(Beginning of Excerpted records)
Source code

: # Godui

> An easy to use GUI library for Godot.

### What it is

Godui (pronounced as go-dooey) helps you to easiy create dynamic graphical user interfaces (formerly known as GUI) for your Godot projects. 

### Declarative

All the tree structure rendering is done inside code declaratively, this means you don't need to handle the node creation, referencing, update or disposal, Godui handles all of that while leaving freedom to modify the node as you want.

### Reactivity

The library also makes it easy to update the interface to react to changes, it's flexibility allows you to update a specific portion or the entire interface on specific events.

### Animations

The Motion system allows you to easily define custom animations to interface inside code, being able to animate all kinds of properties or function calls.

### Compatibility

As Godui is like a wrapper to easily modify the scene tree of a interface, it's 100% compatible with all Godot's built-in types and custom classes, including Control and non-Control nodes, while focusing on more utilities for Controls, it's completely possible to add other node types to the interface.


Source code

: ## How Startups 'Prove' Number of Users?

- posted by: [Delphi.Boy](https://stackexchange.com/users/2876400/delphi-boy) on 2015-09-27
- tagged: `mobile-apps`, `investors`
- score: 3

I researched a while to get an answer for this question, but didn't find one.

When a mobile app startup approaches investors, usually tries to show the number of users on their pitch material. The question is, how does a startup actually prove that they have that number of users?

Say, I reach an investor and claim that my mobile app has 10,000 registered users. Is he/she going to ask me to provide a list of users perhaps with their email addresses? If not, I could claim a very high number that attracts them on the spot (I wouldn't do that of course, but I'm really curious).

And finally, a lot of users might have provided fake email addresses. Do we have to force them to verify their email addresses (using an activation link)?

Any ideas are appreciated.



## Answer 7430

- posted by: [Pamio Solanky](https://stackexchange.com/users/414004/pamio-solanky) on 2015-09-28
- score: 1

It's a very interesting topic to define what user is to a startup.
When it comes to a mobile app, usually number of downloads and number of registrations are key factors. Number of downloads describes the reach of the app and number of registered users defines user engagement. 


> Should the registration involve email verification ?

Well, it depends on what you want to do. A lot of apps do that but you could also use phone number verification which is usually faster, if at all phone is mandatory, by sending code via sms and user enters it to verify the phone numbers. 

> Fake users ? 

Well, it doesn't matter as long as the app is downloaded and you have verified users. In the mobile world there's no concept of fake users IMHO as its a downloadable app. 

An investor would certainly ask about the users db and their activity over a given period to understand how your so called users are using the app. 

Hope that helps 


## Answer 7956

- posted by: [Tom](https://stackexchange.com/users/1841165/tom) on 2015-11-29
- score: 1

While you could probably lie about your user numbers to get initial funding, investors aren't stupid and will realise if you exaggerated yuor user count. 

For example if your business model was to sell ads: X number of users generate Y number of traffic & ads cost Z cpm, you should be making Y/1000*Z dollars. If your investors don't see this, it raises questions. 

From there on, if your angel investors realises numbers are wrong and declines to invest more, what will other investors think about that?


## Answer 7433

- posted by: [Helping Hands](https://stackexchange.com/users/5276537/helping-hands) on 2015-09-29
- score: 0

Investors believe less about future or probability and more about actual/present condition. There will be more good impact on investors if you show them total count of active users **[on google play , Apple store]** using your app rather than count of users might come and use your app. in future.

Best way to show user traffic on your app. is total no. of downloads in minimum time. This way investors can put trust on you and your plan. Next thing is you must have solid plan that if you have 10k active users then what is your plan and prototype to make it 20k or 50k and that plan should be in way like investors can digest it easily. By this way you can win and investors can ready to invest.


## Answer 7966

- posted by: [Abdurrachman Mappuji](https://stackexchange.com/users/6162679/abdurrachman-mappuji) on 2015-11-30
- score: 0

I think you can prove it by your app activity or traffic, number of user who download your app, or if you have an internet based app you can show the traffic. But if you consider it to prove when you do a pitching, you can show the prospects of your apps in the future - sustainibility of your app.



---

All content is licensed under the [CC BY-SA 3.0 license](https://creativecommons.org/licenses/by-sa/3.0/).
(End of Excerpted records)
* **Problem to work on**:
Using the exact wording, transcribe all the records above.

* **Answer below**:
Source code

: # Godui

> An easy to use GUI library for Godot.

### What it is

Godui (pronounced as go-dooey) helps you to easiy create dynamic graphical user interfaces (formerly known as GUI) for your Godot projects. 

### Declarative

All the tree structure rendering is done inside code declaratively, this means you don't need to handle the node creation, referencing, update or disposal, Godui handles all of that while leaving freedom to modify the node as you want.

### Reactivity

The library also makes it easy to update the interface to react to changes, it's flexibility allows you to update a specific portion or the entire interface on specific events.

### Animations

The Motion system allows you to easily define custom animations to interface inside code, being able to animate all kinds of properties or function calls.

### Compatibility

As Godui is like a wrapper to easily modify the scene tree of a interface, it's 100% compatible with all Godot's built-in types and custom classes, including Control and non-Control nodes, while focusing on more utilities for Controls, it's completely possible to add other node types to the interface.


Source code

: ## How Startups 'Prove' Number of Users?

- posted by: [Delphi.Boy](https://stackexchange.com/users/2876400/delphi-boy) on 2015-09-27
- tagged: `mobile-apps`, `investors`
- score: 3

I researched a while to get an answer for this question, but didn't find one.

When a mobile app startup approaches investors, usually tries to show the number of users on their pitch material. The question is, how does a startup actually prove that they have that number of users?

Say, I reach an investor and claim that my mobile app has 10,000 registered users. Is he/she going to ask me to provide a list of users perhaps with their email addresses? If not, I could claim a very high number that attracts them on the spot (I wouldn't do that of course, but I'm really curious).

And finally, a lot of users might have provided fake email addresses. Do we have to force them to verify their email addresses (using an activation link)?

Any ideas are appreciated.



## Answer 7430

- posted by: [Pamio Solanky](https://stackexchange.com/users/414004/pamio-solanky) on 2015-09-28
- score: 1

It's a very interesting topic to define what user is to a startup.
When it comes to a mobile app, usually number of downloads and number of registrations are key factors. Number of downloads describes the reach of the app and number of registered users defines user engagement. 


> Should the registration involve email verification ?

Well, it depends on what you want to do. A lot of apps do that but you could also use phone number verification which is usually faster, if at all phone is mandatory, by sending code via sms and user enters it to verify the phone numbers. 

> Fake users ? 

Well, it doesn't matter as long as the app is downloaded and you have verified users. In the mobile world there's no concept of fake users IMHO as its a downloadable app. 

An investor would certainly ask about the users db and their activity over a given period to understand how your so called users are using the app. 

Hope that helps 


## Answer 7956

- posted by: [Tom](https://stackexchange.com/users/1841165/tom) on 2015-11-29
- score: 1

While you could probably lie about your user numbers to get initial funding, investors aren't stupid and will realise if you exaggerated yuor user count. 

For example if your business model was to sell ads: X number of users generate Y number of traffic & ads cost Z cpm, you should be making Y/1000*Z dollars. If your investors don't see this, it raises questions. 

From there on, if your angel investors realises numbers are wrong and declines to invest more, what will other investors think about that?


## Answer 7433

- posted by: [Helping Hands](https://stackexchange.com/users/5276537/helping-hands) on 2015-09-29
- score: 0

Investors believe less about future or probability and more about actual/present condition. There will be more good impact on investors if you show them total count of active users **[on google play , Apple store]** using your app rather than count of users might come and use your app. in future.

Best way to show user traffic on your app. is total no. of downloads in minimum time. This way investors can put trust on you and your plan. Next thing is you must have solid plan that if you have 10k active users then what is your plan and prototype to make it 20k or 50k and that plan should be in way like investors can digest it easily. By this way you can win and investors can ready to invest.


## Answer 7966

- posted by: [Abdurrachman Mappuji](https://stackexchange.com/users/6162679/abdurrachman-mappuji) on 2015-11-30
- score: 0

I think you can prove it by your app activity or traffic, number of user who download your app, or if you have an internet based app you can show the traffic. But if you consider it to prove when you do a pitching, you can show the prospects of your apps in the future - sustainibility of your app.



---

All content is licensed under the [CC BY-SA 3.0 license](https://creativecommons.org/licenses/by-sa/3.0/).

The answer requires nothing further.